Disinilah antropolog berkerja, dengan cara memahami masyarakat sekitar kemudian mengetahui apa saja kelemahan masyarakat tersebut untuk dimanfaatkan. Memang tidak sebentar untuk mempelajari apa yang terjadi dalam masyarakat, harus butuh waktu minimal berbulan-bulan bahkan bertahun-tahun. Biasanya para pendatang asing tidak mau memberikan identitas asli mereka apalagi tujuan mereka.
Tentu hal ini terjadi di pedesaan atau kampong-kampung, karna Anropologi memang focus terhadap masyarakat kampong. Kemudian hal ini juga gampang terjadi karena kebiasaan masyarakat Aceh dengan istilah “peumulia jame” (pemulia tamu) dan juga kebiasaan orang Aceh lebih suka diberikan sejumlah uang, kemudian sambil tersenyum mengatakan silahkan ambil hasil bumi kami! Tak hanya itu, orang Aceh sendiri juga tidak punya power untuk mengambil hasil bumi yang ada di negara luar terutama Asia Timur.
Dalam buku ini, dikatakan bahwa harus diakui ini semua bagian dari operasi intelijen, yang marak dilakukan di negara lain. Ada beberapa modus: pertama, biasa mendatangkan 3 atau 4 orang terlebih dahulu untuk menanyakan hal apapun mengenai Aceh atau melakukan foto-foto kemudain data ini dijual kepada orang yang berkepentingan. Kedua, ada istilah wajib militer oleh negara asing yang membentuk sel intelijen meraka, misalnya tidak sedikit yang berpura-pura menjadi ilmuwan atau berbagai profesi, kemudian masuk ke Aceh yang dikendalikan oleh pemerintah masing-masing. Ketiga, melalui jalur diplomatic.
Dari 3 modus tersebut, mereka (warga asing) berkeliaran bebas di hutan Aceh. Penangkapan terhadap warga asing tidak membuat mereka jera untuk kembali ke hutan Aceh (lagi). Dalam hal ini juga kita bisa melihat dan menilai bagaimana lembaga yang terkait dalam menjalankan fungsi dan tugasnya. Terlepas dari ini cara orang asing menetap di Aceh, strategi mereka hampir mirip dengan pengalaman para antropolog pada zaman perang dunia I dan II.
Kajian Antropologi Aceh mengengai kebudayaan yang dihasilkan orang Aceh, maupun mampu bertahan dari tiap kepungan, baik dari Belanda maupun Indonesia.

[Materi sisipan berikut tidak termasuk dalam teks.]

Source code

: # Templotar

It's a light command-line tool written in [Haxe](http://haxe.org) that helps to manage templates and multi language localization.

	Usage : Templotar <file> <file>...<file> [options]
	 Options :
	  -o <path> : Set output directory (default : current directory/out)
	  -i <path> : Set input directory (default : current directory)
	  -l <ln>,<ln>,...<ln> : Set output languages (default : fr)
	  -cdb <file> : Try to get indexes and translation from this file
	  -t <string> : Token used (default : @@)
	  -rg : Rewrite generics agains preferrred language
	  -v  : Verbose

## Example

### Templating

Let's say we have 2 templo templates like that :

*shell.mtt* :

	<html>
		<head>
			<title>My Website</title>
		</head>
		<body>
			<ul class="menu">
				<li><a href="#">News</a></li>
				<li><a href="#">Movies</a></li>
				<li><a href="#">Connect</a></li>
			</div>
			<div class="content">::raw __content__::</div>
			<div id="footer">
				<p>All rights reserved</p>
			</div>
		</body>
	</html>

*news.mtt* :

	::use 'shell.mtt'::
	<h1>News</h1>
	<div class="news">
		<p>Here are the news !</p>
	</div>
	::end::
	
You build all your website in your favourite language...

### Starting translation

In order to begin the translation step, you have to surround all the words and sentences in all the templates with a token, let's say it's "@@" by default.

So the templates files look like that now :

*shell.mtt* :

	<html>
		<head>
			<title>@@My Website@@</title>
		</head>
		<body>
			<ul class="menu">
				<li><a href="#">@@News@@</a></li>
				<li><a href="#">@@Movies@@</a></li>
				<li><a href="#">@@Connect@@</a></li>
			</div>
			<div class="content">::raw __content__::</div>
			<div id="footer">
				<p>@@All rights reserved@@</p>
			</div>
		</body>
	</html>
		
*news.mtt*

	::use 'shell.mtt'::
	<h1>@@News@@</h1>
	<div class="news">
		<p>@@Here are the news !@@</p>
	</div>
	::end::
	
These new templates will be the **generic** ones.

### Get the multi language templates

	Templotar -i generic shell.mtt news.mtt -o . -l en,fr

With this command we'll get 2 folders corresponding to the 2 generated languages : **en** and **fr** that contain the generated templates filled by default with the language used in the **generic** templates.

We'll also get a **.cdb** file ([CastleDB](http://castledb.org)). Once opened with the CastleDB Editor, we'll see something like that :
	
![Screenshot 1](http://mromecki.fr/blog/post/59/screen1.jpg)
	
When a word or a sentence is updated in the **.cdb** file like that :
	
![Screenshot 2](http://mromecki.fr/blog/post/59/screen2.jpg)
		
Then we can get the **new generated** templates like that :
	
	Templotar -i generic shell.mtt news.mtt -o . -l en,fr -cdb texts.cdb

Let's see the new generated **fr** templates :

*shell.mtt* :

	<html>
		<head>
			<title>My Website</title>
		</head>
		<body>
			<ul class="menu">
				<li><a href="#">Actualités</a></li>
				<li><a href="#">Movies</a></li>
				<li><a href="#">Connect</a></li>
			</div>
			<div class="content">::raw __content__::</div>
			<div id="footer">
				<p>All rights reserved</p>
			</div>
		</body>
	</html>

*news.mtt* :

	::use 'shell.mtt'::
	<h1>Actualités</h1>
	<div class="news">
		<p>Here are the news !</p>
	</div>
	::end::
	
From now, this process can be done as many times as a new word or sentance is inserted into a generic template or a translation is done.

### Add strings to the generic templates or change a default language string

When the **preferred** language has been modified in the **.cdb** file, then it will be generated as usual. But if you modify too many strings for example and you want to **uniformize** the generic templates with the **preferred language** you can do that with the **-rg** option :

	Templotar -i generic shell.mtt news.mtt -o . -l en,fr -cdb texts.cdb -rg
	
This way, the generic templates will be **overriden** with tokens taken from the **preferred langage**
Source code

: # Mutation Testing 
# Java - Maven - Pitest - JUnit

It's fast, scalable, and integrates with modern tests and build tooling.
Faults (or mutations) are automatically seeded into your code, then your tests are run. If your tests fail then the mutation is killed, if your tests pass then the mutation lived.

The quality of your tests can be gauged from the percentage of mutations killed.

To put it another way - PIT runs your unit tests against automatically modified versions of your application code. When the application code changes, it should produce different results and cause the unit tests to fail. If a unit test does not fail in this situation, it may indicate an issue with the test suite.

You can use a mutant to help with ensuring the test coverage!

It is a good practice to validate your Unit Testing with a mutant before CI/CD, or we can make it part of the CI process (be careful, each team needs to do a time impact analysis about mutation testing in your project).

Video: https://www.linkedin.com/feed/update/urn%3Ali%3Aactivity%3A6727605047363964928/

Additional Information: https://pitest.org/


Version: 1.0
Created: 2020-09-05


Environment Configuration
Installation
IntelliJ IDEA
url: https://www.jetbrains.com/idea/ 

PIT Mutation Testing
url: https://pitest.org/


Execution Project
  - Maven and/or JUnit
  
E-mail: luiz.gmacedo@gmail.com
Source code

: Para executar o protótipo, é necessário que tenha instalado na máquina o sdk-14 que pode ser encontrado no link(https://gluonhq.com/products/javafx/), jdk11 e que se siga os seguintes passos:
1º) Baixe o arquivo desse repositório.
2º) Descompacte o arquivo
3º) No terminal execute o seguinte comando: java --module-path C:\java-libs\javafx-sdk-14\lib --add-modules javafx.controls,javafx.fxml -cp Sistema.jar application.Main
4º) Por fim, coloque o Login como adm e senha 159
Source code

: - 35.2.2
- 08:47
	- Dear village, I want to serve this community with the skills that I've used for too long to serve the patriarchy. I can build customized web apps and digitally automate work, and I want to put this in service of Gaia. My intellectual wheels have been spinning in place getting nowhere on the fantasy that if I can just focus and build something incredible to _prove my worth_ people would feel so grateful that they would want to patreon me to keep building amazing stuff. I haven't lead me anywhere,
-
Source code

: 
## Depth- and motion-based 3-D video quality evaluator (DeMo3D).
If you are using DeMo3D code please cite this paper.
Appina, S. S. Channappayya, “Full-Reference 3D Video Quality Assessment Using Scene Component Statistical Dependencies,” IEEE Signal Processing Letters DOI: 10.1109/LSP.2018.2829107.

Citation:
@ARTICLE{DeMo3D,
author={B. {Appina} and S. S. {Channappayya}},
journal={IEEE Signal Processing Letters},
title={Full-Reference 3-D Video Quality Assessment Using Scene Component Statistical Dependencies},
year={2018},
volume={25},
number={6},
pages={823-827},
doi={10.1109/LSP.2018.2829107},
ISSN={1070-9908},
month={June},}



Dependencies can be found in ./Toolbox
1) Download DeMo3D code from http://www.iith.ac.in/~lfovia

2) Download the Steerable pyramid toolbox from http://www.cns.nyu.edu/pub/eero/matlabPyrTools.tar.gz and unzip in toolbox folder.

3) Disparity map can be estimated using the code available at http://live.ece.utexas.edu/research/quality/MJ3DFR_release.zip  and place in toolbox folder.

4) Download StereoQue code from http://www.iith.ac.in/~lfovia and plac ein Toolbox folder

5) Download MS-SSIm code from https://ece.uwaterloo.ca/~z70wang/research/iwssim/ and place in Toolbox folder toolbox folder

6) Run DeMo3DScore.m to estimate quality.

Dan yang harus kita ketahui bersama. Dalam Antropologi Aceh ini tidak seperti maksud antropolgi biasanya yang memahami kebudayaan orang lain untuk kepentingan negara nya. Antropologi Aceh ini membangun kembali pemahaman tentang kebudayaan Aceh itu sendiri, yang tidak menggambarkan ke-primitifan.